§ What is required: All records below must be reproduced exactly, although any pictures they contain are to be omitted.

[Start of section]

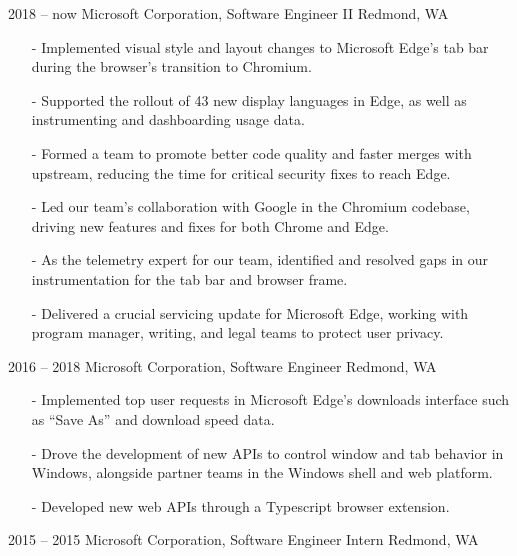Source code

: \documentclass[print]{template/friggeri-cv}
\begin{document}
    \begin{entrylist}
        \entry
            {2018 -- now}
            {Microsoft Corporation, {\normalfont Software Engineer II}}
            {Redmond, WA}
            {\vspace{6pt} \begin{itemize}[leftmargin=*,itemsep=4pt]
                \item[-] Implemented visual style and layout changes to Microsoft Edge's tab bar during the browser's transition to Chromium.
                \item[-] Supported the rollout of 43 new display languages in Edge, as well as instrumenting and dashboarding usage data.
                \item[-] Formed a team to promote better code quality and faster merges with upstream, reducing the time for critical security fixes to reach Edge.
                \item[-] Led our team's collaboration with Google in the Chromium codebase, driving new features and fixes for both Chrome and Edge.
                \item[-] As the telemetry expert for our team, identified and resolved gaps in our instrumentation for the tab bar and browser frame.
                \item[-] Delivered a crucial servicing update for Microsoft Edge, working with program manager, writing, and legal teams to protect user privacy.
             \end{itemize}}
        \entry
            {2016 -- 2018}
            {Microsoft Corporation, {\normalfont Software Engineer}}
            {Redmond, WA}
            {\vspace{6pt} \begin{itemize}[leftmargin=*,itemsep=4pt]
                \item[-] Implemented top user requests in Microsoft Edge's downloads interface such as ``Save As'' and download speed data.
                \item[-] Drove the development of new APIs to control window and tab behavior in Windows, alongside partner teams in the Windows shell and web platform.
                \item[-] Developed new web APIs through a Typescript browser extension.
             \end{itemize}}
        \entry
            {2015 -- 2015}
            {Microsoft Corporation, {\normalfont Software Engineer Intern}}
            {Redmond, WA}
            {\vspace{6pt} \begin{itemize}[leftmargin=*,itemsep=4pt]

\end{itemize}}
\end{entrylist}
\end{document}
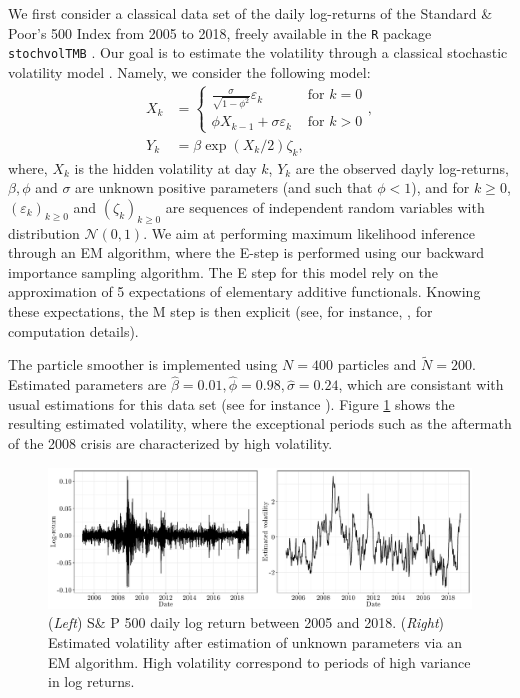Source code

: \documentclass[12pt]{article}
\begin{document}
We first consider a classical data set of the daily log-returns of the Standard \& Poor's 500 Index from 2005 to 2018, freely available in the \texttt{R} package \texttt{stochvolTMB} \citep{wahl2021stochvolTMB}. 
Our goal is to estimate the volatility through a classical stochastic volatility model \citep{taylor1982financial}. Namely, we consider the following model:
\begin{align*}
X_k &= \left\lbrace 
\begin{array}{lr}
\frac{\sigma}{\sqrt{1 - \phi^2}}\varepsilon_k & \text{ for } k = 0\\
\phi X_{k-1} + \sigma  \varepsilon_k 
& \text{ for } k > 0
\end{array}
\right., \\
Y_k &= \beta\exp\left(X_k/2\right)\zeta_k,
\end{align*}
 where, $X_k$ is the hidden volatility at day $k$, $Y_k$ are the observed dayly log-returns, $\beta, \phi$ and $\sigma$ are unknown positive parameters (and such that $\phi < 1$), and for  $k \geqslant 0$, $(\varepsilon_k)_{k\geqslant0}$ and $(\zeta_k)_{k\geqslant0}$ are sequences of independent random variables with distribution $\mathcal{N}(0, 1)$.
 We aim at performing maximum likelihood inference through an EM algorithm, where the E-step is performed using our backward importance sampling algorithm. 
 The E step for this model rely on the approximation of 5 expectations of elementary additive functionals. Knowing these expectations, the M step is then explicit (see, for instance, \citealp[Chapter 12]{douc2014nonlinear}, for computation details).

The particle smoother is implemented using $N = 400$ particles and $\tilde{N}=200$. 
 Estimated parameters are $\hat{\beta} = 0.01, \hat{\phi} = 0.98, \hat{\sigma} = 0.24$, which are consistant with usual estimations for this data set (see for instance \cite{wahl2021stochvolTMB}).  Figure \ref{fig:stoch:vol} shows the resulting estimated volatility, where the exceptional periods such as the aftermath of the 2008 crisis are characterized by high volatility.
 
\begin{figure}
\begin{center}
\includegraphics[height = .333\textwidth]{FigureSup.pdf}
\end{center}
\caption{\label{fig:stoch:vol} (\textit{Left}) S\& P 500 daily log return between 2005 and 2018. (\textit{Right}) Estimated volatility after estimation of unknown parameters via an EM algorithm. High volatility correspond to periods of high variance in log returns.}
\end{figure} 
\end{document}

[End of section]

§ Exercise output:
Source code

: \documentclass[print]{template/friggeri-cv}
\begin{document}
    \begin{entrylist}
        \entry
            {2018 -- now}
            {Microsoft Corporation, {\normalfont Software Engineer II}}
            {Redmond, WA}
            {\vspace{6pt} \begin{itemize}[leftmargin=*,itemsep=4pt]
                \item[-] Implemented visual style and layout changes to Microsoft Edge's tab bar during the browser's transition to Chromium.
                \item[-] Supported the rollout of 43 new display languages in Edge, as well as instrumenting and dashboarding usage data.
                \item[-] Formed a team to promote better code quality and faster merges with upstream, reducing the time for critical security fixes to reach Edge.
                \item[-] Led our team's collaboration with Google in the Chromium codebase, driving new features and fixes for both Chrome and Edge.
                \item[-] As the telemetry expert for our team, identified and resolved gaps in our instrumentation for the tab bar and browser frame.
                \item[-] Delivered a crucial servicing update for Microsoft Edge, working with program manager, writing, and legal teams to protect user privacy.
             \end{itemize}}
        \entry
            {2016 -- 2018}
            {Microsoft Corporation, {\normalfont Software Engineer}}
            {Redmond, WA}
            {\vspace{6pt} \begin{itemize}[leftmargin=*,itemsep=4pt]
                \item[-] Implemented top user requests in Microsoft Edge's downloads interface such as ``Save As'' and download speed data.
                \item[-] Drove the development of new APIs to control window and tab behavior in Windows, alongside partner teams in the Windows shell and web platform.
                \item[-] Developed new web APIs through a Typescript browser extension.
             \end{itemize}}
        \entry
            {2015 -- 2015}
            {Microsoft Corporation, {\normalfont Software Engineer Intern}}
            {Redmond, WA}
            {\vspace{6pt} \begin{itemize}[leftmargin=*,itemsep=4pt]

\end{itemize}}
\end{entrylist}
\end{document}
Source code

: \documentclass[12pt]{article}
\begin{document}
We first consider a classical data set of the daily log-returns of the Standard \& Poor's 500 Index from 2005 to 2018, freely available in the \texttt{R} package \texttt{stochvolTMB} \citep{wahl2021stochvolTMB}. 
Our goal is to estimate the volatility through a classical stochastic volatility model \citep{taylor1982financial}. Namely, we consider the following model:
\begin{align*}
X_k &= \left\lbrace 
\begin{array}{lr}
\frac{\sigma}{\sqrt{1 - \phi^2}}\varepsilon_k & \text{ for } k = 0\\
\phi X_{k-1} + \sigma  \varepsilon_k 
& \text{ for } k > 0
\end{array}
\right., \\
Y_k &= \beta\exp\left(X_k/2\right)\zeta_k,
\end{align*}
 where, $X_k$ is the hidden volatility at day $k$, $Y_k$ are the observed dayly log-returns, $\beta, \phi$ and $\sigma$ are unknown positive parameters (and such that $\phi < 1$), and for  $k \geqslant 0$, $(\varepsilon_k)_{k\geqslant0}$ and $(\zeta_k)_{k\geqslant0}$ are sequences of independent random variables with distribution $\mathcal{N}(0, 1)$.
 We aim at performing maximum likelihood inference through an EM algorithm, where the E-step is performed using our backward importance sampling algorithm. 
 The E step for this model rely on the approximation of 5 expectations of elementary additive functionals. Knowing these expectations, the M step is then explicit (see, for instance, \citealp[Chapter 12]{douc2014nonlinear}, for computation details).

The particle smoother is implemented using $N = 400$ particles and $\tilde{N}=200$. 
 Estimated parameters are $\hat{\beta} = 0.01, \hat{\phi} = 0.98, \hat{\sigma} = 0.24$, which are consistant with usual estimations for this data set (see for instance \cite{wahl2021stochvolTMB}).  Figure \ref{fig:stoch:vol} shows the resulting estimated volatility, where the exceptional periods such as the aftermath of the 2008 crisis are characterized by high volatility.
 
\begin{figure}
\begin{center}
\includegraphics[height = .333\textwidth]{FigureSup.pdf}
\end{center}
\caption{\label{fig:stoch:vol} (\textit{Left}) S\& P 500 daily log return between 2005 and 2018. (\textit{Right}) Estimated volatility after estimation of unknown parameters via an EM algorithm. High volatility correspond to periods of high variance in log returns.}
\end{figure} 
\end{document}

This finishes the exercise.